*Dataset records*:
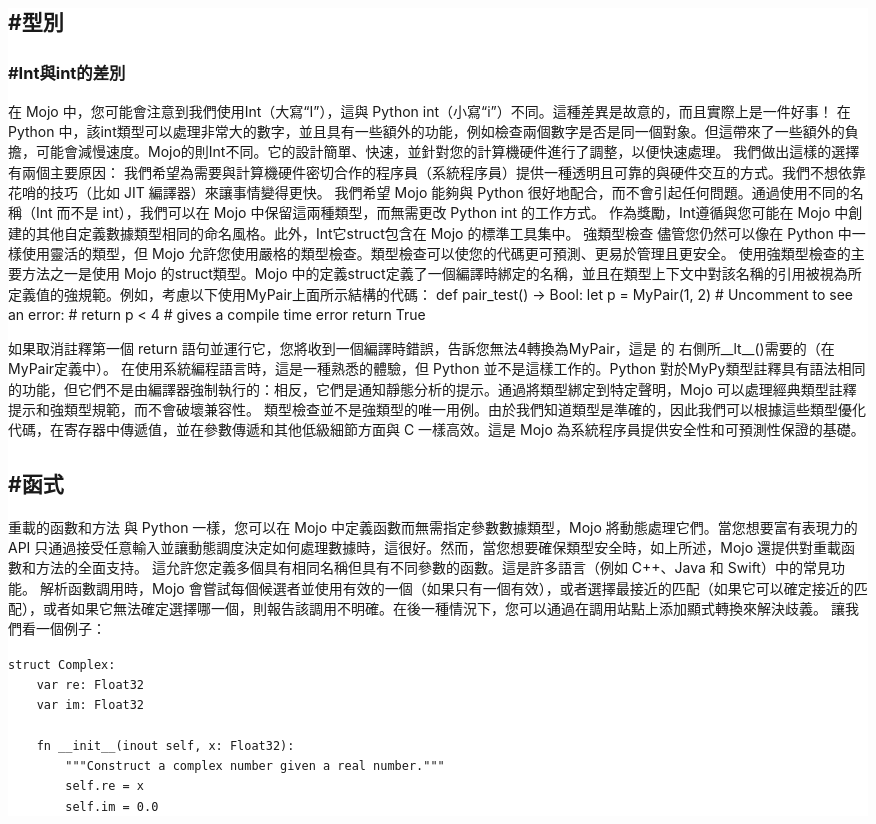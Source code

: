 ## #型別
### #Int與int的差別
在 Mojo 中，您可能會注意到我們使用Int（大寫“I”），這與 Python int（小寫“i”）不同。這種差異是故意的，而且實際上是一件好事！
在 Python 中，該int類型可以處理非常大的數字，並且具有一些額外的功能，例如檢查兩個數字是否是同一個對象。但這帶來了一些額外的負擔，可能會減慢速度。Mojo的則Int不同。它的設計簡單、快速，並針對您的計算機硬件進行了調整，以便快速處理。
我們做出這樣的選擇有兩個主要原因：
我們希望為需要與計算機硬件密切合作的程序員（系統程序員）提供一種透明且可靠的與硬件交互的方式。我們不想依靠花哨的技巧（比如 JIT 編譯器）來讓事情變得更快。
我們希望 Mojo 能夠與 Python 很好地配合，而不會引起任何問題。通過使用不同的名稱（Int 而不是 int），我們可以在 Mojo 中保留這兩種類型，而無需更改 Python int 的工作方式。
作為獎勵，Int遵循與您可能在 Mojo 中創建的其他自定義數據類型相同的命名風格。此外，Int它struct包含在 Mojo 的標準工具集中。
強類型檢查
儘管您仍然可以像在 Python 中一樣使用靈活的類型，但 Mojo 允許您使用嚴格的類型檢查。類型檢查可以使您的代碼更可預測、更易於管理且更安全。
使用強類型檢查的主要方法之一是使用 Mojo 的struct類型。Mojo 中的定義struct定義了一個編譯時綁定的名稱，並且在類型上下文中對該名稱的引用被視為所定義值的強規範。例如，考慮以下使用MyPair上面所示結構的代碼：
def pair_test() -> Bool:
    let p = MyPair(1, 2)
    # Uncomment to see an error:
    # return p < 4 # gives a compile time error
    return True

如果取消註釋第一個 return 語句並運行它，您將收到一個編譯時錯誤，告訴您無法4轉換為MyPair，這是 的 右側所__lt__()需要的（在MyPair定義中）。
在使用系統編程語言時，這是一種熟悉的體驗，但 Python 並不是這樣工作的。Python 對於MyPy類型註釋具有語法相同的功能，但它們不是由編譯器強制執行的：相反，它們是通知靜態分析的提示。通過將類型綁定到特定聲明，Mojo 可以處理經典類型註釋提示和強類型規範，而不會破壞兼容性。
類型檢查並不是強類型的唯一用例。由於我們知道類型是準確的，因此我們可以根據這些類型優化代碼，在寄存器中傳遞值，並在參數傳遞和其他低級細節方面與 C 一樣高效。這是 Mojo 為系統程序員提供安全性和可預測性保證的基礎。

##
##
##
##
##
##
##
##
##
##
##
##
##
##

## #函式
重載的函數和方法
與 Python 一樣，您可以在 Mojo 中定義函數而無需指定參數數據類型，Mojo 將動態處理它們。當您想要富有表現力的 API 只通過接受任意輸入並讓動態調度決定如何處理數據時，這很好。然而，當您想要確保類型安全時，如上所述，Mojo 還提供對重載函數和方法的全面支持。
這允許您定義多個具有相同名稱但具有不同參數的函數。這是許多語言（例如 C++、Java 和 Swift）中的常見功能。
解析函數調用時，Mojo 會嘗試每個候選者並使用有效的一個（如果只有一個有效），或者選擇最接近的匹配（如果它可以確定接近的匹配），或者如果它無法確定選擇哪一個，則報告該調用不明確。在後一種情況下，您可以通過在調用站點上添加顯式轉換來解決歧義。
讓我們看一個例子：
```mojo
struct Complex:
    var re: Float32
    var im: Float32

    fn __init__(inout self, x: Float32):
        """Construct a complex number given a real number."""
        self.re = x
        self.im = 0.0

```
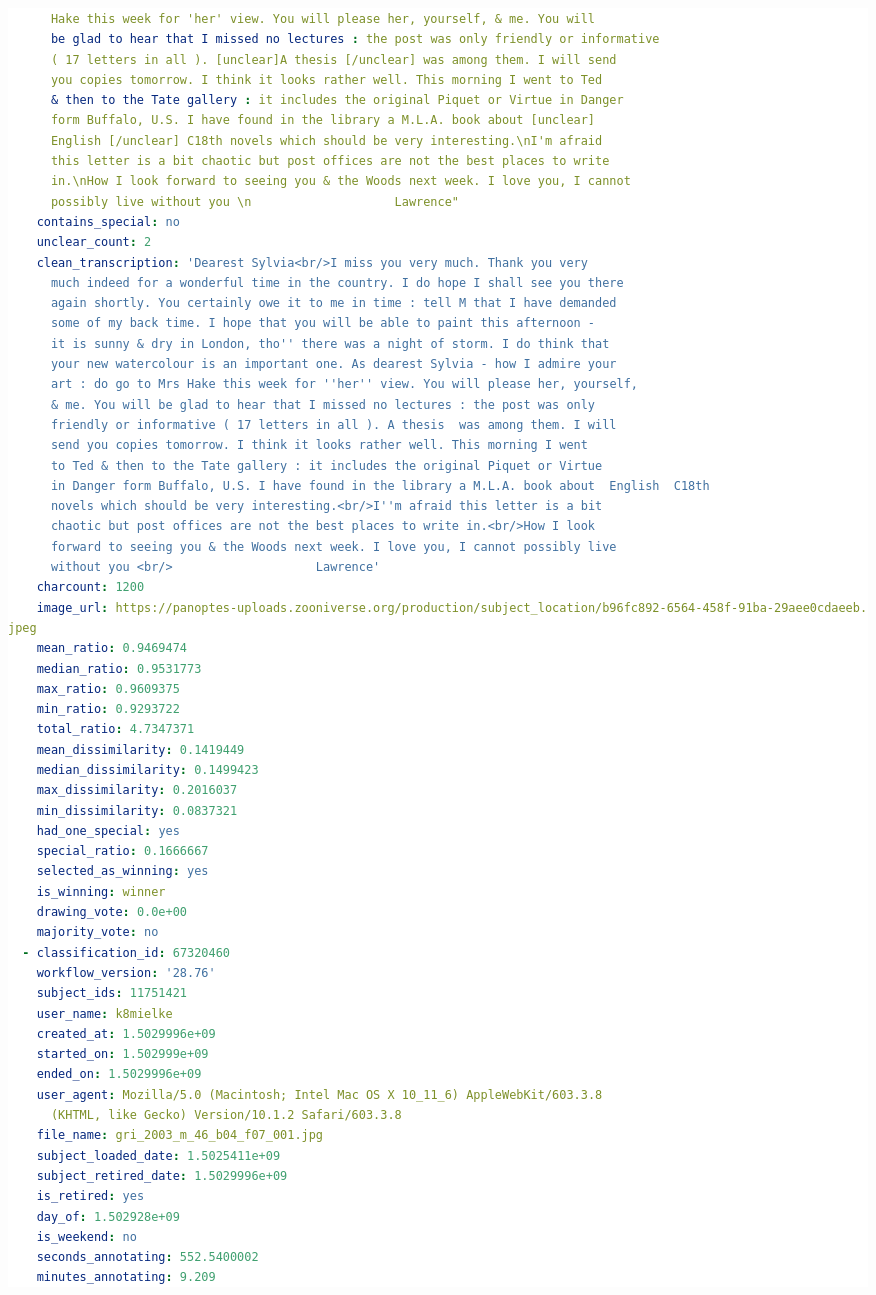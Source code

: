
 ```yaml
      Hake this week for 'her' view. You will please her, yourself, & me. You will
      be glad to hear that I missed no lectures : the post was only friendly or informative
      ( 17 letters in all ). [unclear]A thesis [/unclear] was among them. I will send
      you copies tomorrow. I think it looks rather well. This morning I went to Ted
      & then to the Tate gallery : it includes the original Piquet or Virtue in Danger
      form Buffalo, U.S. I have found in the library a M.L.A. book about [unclear]
      English [/unclear] C18th novels which should be very interesting.\nI'm afraid
      this letter is a bit chaotic but post offices are not the best places to write
      in.\nHow I look forward to seeing you & the Woods next week. I love you, I cannot
      possibly live without you \n                    Lawrence"
    contains_special: no
    unclear_count: 2
    clean_transcription: 'Dearest Sylvia<br/>I miss you very much. Thank you very
      much indeed for a wonderful time in the country. I do hope I shall see you there
      again shortly. You certainly owe it to me in time : tell M that I have demanded
      some of my back time. I hope that you will be able to paint this afternoon -
      it is sunny & dry in London, tho'' there was a night of storm. I do think that
      your new watercolour is an important one. As dearest Sylvia - how I admire your
      art : do go to Mrs Hake this week for ''her'' view. You will please her, yourself,
      & me. You will be glad to hear that I missed no lectures : the post was only
      friendly or informative ( 17 letters in all ). A thesis  was among them. I will
      send you copies tomorrow. I think it looks rather well. This morning I went
      to Ted & then to the Tate gallery : it includes the original Piquet or Virtue
      in Danger form Buffalo, U.S. I have found in the library a M.L.A. book about  English  C18th
      novels which should be very interesting.<br/>I''m afraid this letter is a bit
      chaotic but post offices are not the best places to write in.<br/>How I look
      forward to seeing you & the Woods next week. I love you, I cannot possibly live
      without you <br/>                    Lawrence'
    charcount: 1200
    image_url: https://panoptes-uploads.zooniverse.org/production/subject_location/b96fc892-6564-458f-91ba-29aee0cdaeeb.jpeg
    mean_ratio: 0.9469474
    median_ratio: 0.9531773
    max_ratio: 0.9609375
    min_ratio: 0.9293722
    total_ratio: 4.7347371
    mean_dissimilarity: 0.1419449
    median_dissimilarity: 0.1499423
    max_dissimilarity: 0.2016037
    min_dissimilarity: 0.0837321
    had_one_special: yes
    special_ratio: 0.1666667
    selected_as_winning: yes
    is_winning: winner
    drawing_vote: 0.0e+00
    majority_vote: no
  - classification_id: 67320460
    workflow_version: '28.76'
    subject_ids: 11751421
    user_name: k8mielke
    created_at: 1.5029996e+09
    started_on: 1.502999e+09
    ended_on: 1.5029996e+09
    user_agent: Mozilla/5.0 (Macintosh; Intel Mac OS X 10_11_6) AppleWebKit/603.3.8
      (KHTML, like Gecko) Version/10.1.2 Safari/603.3.8
    file_name: gri_2003_m_46_b04_f07_001.jpg
    subject_loaded_date: 1.5025411e+09
    subject_retired_date: 1.5029996e+09
    is_retired: yes
    day_of: 1.502928e+09
    is_weekend: no
    seconds_annotating: 552.5400002
    minutes_annotating: 9.209
```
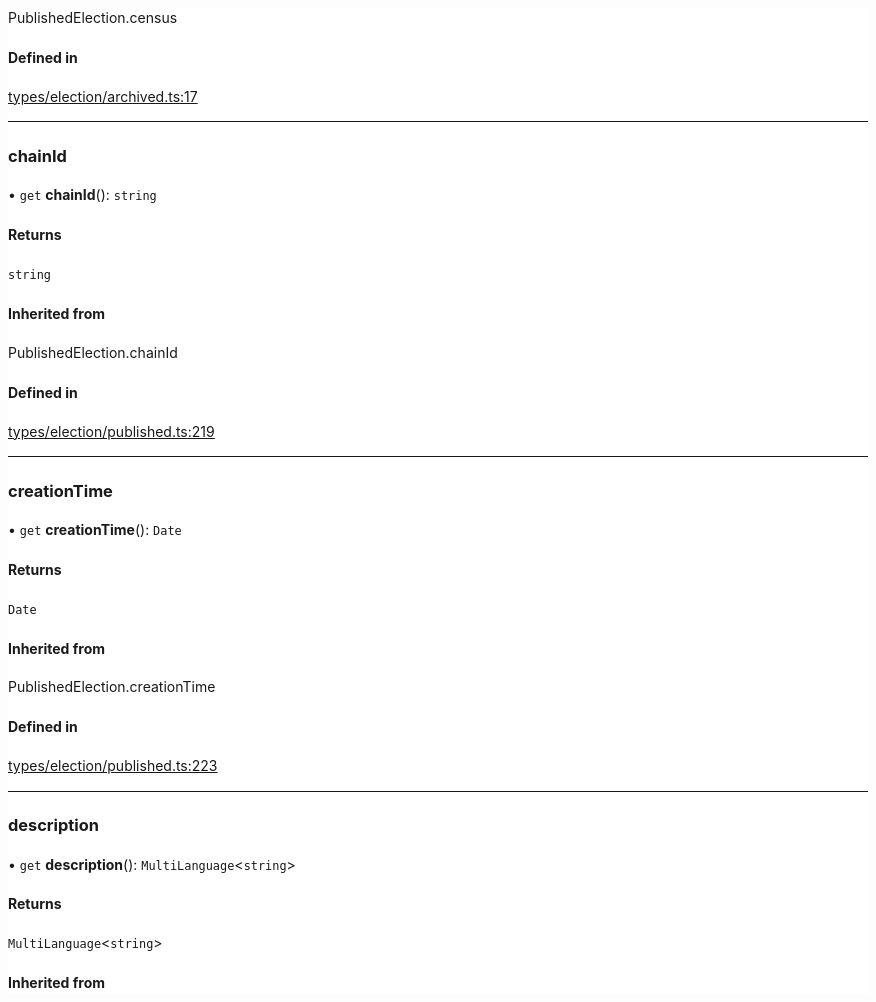 PublishedElection.census

#### Defined in

[types/election/archived.ts:17](https://github.com/vocdoni/vocdoni-sdk/blob/2c8c18a/src/types/election/archived.ts#L17)

___

### chainId

• `get` **chainId**(): `string`

#### Returns

`string`

#### Inherited from

PublishedElection.chainId

#### Defined in

[types/election/published.ts:219](https://github.com/vocdoni/vocdoni-sdk/blob/2c8c18a/src/types/election/published.ts#L219)

___

### creationTime

• `get` **creationTime**(): `Date`

#### Returns

`Date`

#### Inherited from

PublishedElection.creationTime

#### Defined in

[types/election/published.ts:223](https://github.com/vocdoni/vocdoni-sdk/blob/2c8c18a/src/types/election/published.ts#L223)

___

### description

• `get` **description**(): `MultiLanguage`\<`string`\>

#### Returns

`MultiLanguage`\<`string`\>

#### Inherited from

*Description of the task*: What is needed is an exact repetition of every entry, without the pictures.

*Task response*:
Source code

: ## #型別
### #Int與int的差別
在 Mojo 中，您可能會注意到我們使用Int（大寫“I”），這與 Python int（小寫“i”）不同。這種差異是故意的，而且實際上是一件好事！
在 Python 中，該int類型可以處理非常大的數字，並且具有一些額外的功能，例如檢查兩個數字是否是同一個對象。但這帶來了一些額外的負擔，可能會減慢速度。Mojo的則Int不同。它的設計簡單、快速，並針對您的計算機硬件進行了調整，以便快速處理。
我們做出這樣的選擇有兩個主要原因：
我們希望為需要與計算機硬件密切合作的程序員（系統程序員）提供一種透明且可靠的與硬件交互的方式。我們不想依靠花哨的技巧（比如 JIT 編譯器）來讓事情變得更快。
我們希望 Mojo 能夠與 Python 很好地配合，而不會引起任何問題。通過使用不同的名稱（Int 而不是 int），我們可以在 Mojo 中保留這兩種類型，而無需更改 Python int 的工作方式。
作為獎勵，Int遵循與您可能在 Mojo 中創建的其他自定義數據類型相同的命名風格。此外，Int它struct包含在 Mojo 的標準工具集中。
強類型檢查
儘管您仍然可以像在 Python 中一樣使用靈活的類型，但 Mojo 允許您使用嚴格的類型檢查。類型檢查可以使您的代碼更可預測、更易於管理且更安全。
使用強類型檢查的主要方法之一是使用 Mojo 的struct類型。Mojo 中的定義struct定義了一個編譯時綁定的名稱，並且在類型上下文中對該名稱的引用被視為所定義值的強規範。例如，考慮以下使用MyPair上面所示結構的代碼：
def pair_test() -> Bool:
    let p = MyPair(1, 2)
    # Uncomment to see an error:
    # return p < 4 # gives a compile time error
    return True

如果取消註釋第一個 return 語句並運行它，您將收到一個編譯時錯誤，告訴您無法4轉換為MyPair，這是 的 右側所__lt__()需要的（在MyPair定義中）。
在使用系統編程語言時，這是一種熟悉的體驗，但 Python 並不是這樣工作的。Python 對於MyPy類型註釋具有語法相同的功能，但它們不是由編譯器強制執行的：相反，它們是通知靜態分析的提示。通過將類型綁定到特定聲明，Mojo 可以處理經典類型註釋提示和強類型規範，而不會破壞兼容性。
類型檢查並不是強類型的唯一用例。由於我們知道類型是準確的，因此我們可以根據這些類型優化代碼，在寄存器中傳遞值，並在參數傳遞和其他低級細節方面與 C 一樣高效。這是 Mojo 為系統程序員提供安全性和可預測性保證的基礎。

##
##
##
##
##
##
##
##
##
##
##
##
##
##

## #函式
重載的函數和方法
與 Python 一樣，您可以在 Mojo 中定義函數而無需指定參數數據類型，Mojo 將動態處理它們。當您想要富有表現力的 API 只通過接受任意輸入並讓動態調度決定如何處理數據時，這很好。然而，當您想要確保類型安全時，如上所述，Mojo 還提供對重載函數和方法的全面支持。
這允許您定義多個具有相同名稱但具有不同參數的函數。這是許多語言（例如 C++、Java 和 Swift）中的常見功能。
解析函數調用時，Mojo 會嘗試每個候選者並使用有效的一個（如果只有一個有效），或者選擇最接近的匹配（如果它可以確定接近的匹配），或者如果它無法確定選擇哪一個，則報告該調用不明確。在後一種情況下，您可以通過在調用站點上添加顯式轉換來解決歧義。
讓我們看一個例子：
```mojo
struct Complex:
    var re: Float32
    var im: Float32

    fn __init__(inout self, x: Float32):
        """Construct a complex number given a real number."""
        self.re = x
        self.im = 0.0

```
Source code

:
 ```yaml
      Hake this week for 'her' view. You will please her, yourself, & me. You will
      be glad to hear that I missed no lectures : the post was only friendly or informative
      ( 17 letters in all ). [unclear]A thesis [/unclear] was among them. I will send
      you copies tomorrow. I think it looks rather well. This morning I went to Ted
      & then to the Tate gallery : it includes the original Piquet or Virtue in Danger
      form Buffalo, U.S. I have found in the library a M.L.A. book about [unclear]
      English [/unclear] C18th novels which should be very interesting.\nI'm afraid
      this letter is a bit chaotic but post offices are not the best places to write
      in.\nHow I look forward to seeing you & the Woods next week. I love you, I cannot
      possibly live without you \n                    Lawrence"
    contains_special: no
    unclear_count: 2
    clean_transcription: 'Dearest Sylvia<br/>I miss you very much. Thank you very
      much indeed for a wonderful time in the country. I do hope I shall see you there
      again shortly. You certainly owe it to me in time : tell M that I have demanded
      some of my back time. I hope that you will be able to paint this afternoon -
      it is sunny & dry in London, tho'' there was a night of storm. I do think that
      your new watercolour is an important one. As dearest Sylvia - how I admire your
      art : do go to Mrs Hake this week for ''her'' view. You will please her, yourself,
      & me. You will be glad to hear that I missed no lectures : the post was only
      friendly or informative ( 17 letters in all ). A thesis  was among them. I will
      send you copies tomorrow. I think it looks rather well. This morning I went
      to Ted & then to the Tate gallery : it includes the original Piquet or Virtue
      in Danger form Buffalo, U.S. I have found in the library a M.L.A. book about  English  C18th
      novels which should be very interesting.<br/>I''m afraid this letter is a bit
      chaotic but post offices are not the best places to write in.<br/>How I look
      forward to seeing you & the Woods next week. I love you, I cannot possibly live
      without you <br/>                    Lawrence'
    charcount: 1200
    image_url: https://panoptes-uploads.zooniverse.org/production/subject_location/b96fc892-6564-458f-91ba-29aee0cdaeeb.jpeg
    mean_ratio: 0.9469474
    median_ratio: 0.9531773
    max_ratio: 0.9609375
    min_ratio: 0.9293722
    total_ratio: 4.7347371
    mean_dissimilarity: 0.1419449
    median_dissimilarity: 0.1499423
    max_dissimilarity: 0.2016037
    min_dissimilarity: 0.0837321
    had_one_special: yes
    special_ratio: 0.1666667
    selected_as_winning: yes
    is_winning: winner
    drawing_vote: 0.0e+00
    majority_vote: no
  - classification_id: 67320460
    workflow_version: '28.76'
    subject_ids: 11751421
    user_name: k8mielke
    created_at: 1.5029996e+09
    started_on: 1.502999e+09
    ended_on: 1.5029996e+09
    user_agent: Mozilla/5.0 (Macintosh; Intel Mac OS X 10_11_6) AppleWebKit/603.3.8
      (KHTML, like Gecko) Version/10.1.2 Safari/603.3.8
    file_name: gri_2003_m_46_b04_f07_001.jpg
    subject_loaded_date: 1.5025411e+09
    subject_retired_date: 1.5029996e+09
    is_retired: yes
    day_of: 1.502928e+09
    is_weekend: no
    seconds_annotating: 552.5400002
    minutes_annotating: 9.209
```
 PublishedElection.census

#### Defined in

[types/election/archived.ts:17](https://github.com/vocdoni/vocdoni-sdk/blob/2c8c18a/src/types/election/archived.ts#L17)

___

### chainId

• `get` **chainId**(): `string`

#### Returns

`string`

#### Inherited from

PublishedElection.chainId

#### Defined in

[types/election/published.ts:219](https://github.com/vocdoni/vocdoni-sdk/blob/2c8c18a/src/types/election/published.ts#L219)

___

### creationTime

• `get` **creationTime**(): `Date`

#### Returns

`Date`

#### Inherited from

PublishedElection.creationTime

#### Defined in

[types/election/published.ts:223](https://github.com/vocdoni/vocdoni-sdk/blob/2c8c18a/src/types/election/published.ts#L223)

___

### description

• `get` **description**(): `MultiLanguage`\<`string`\>

#### Returns

`MultiLanguage`\<`string`\>

#### Inherited from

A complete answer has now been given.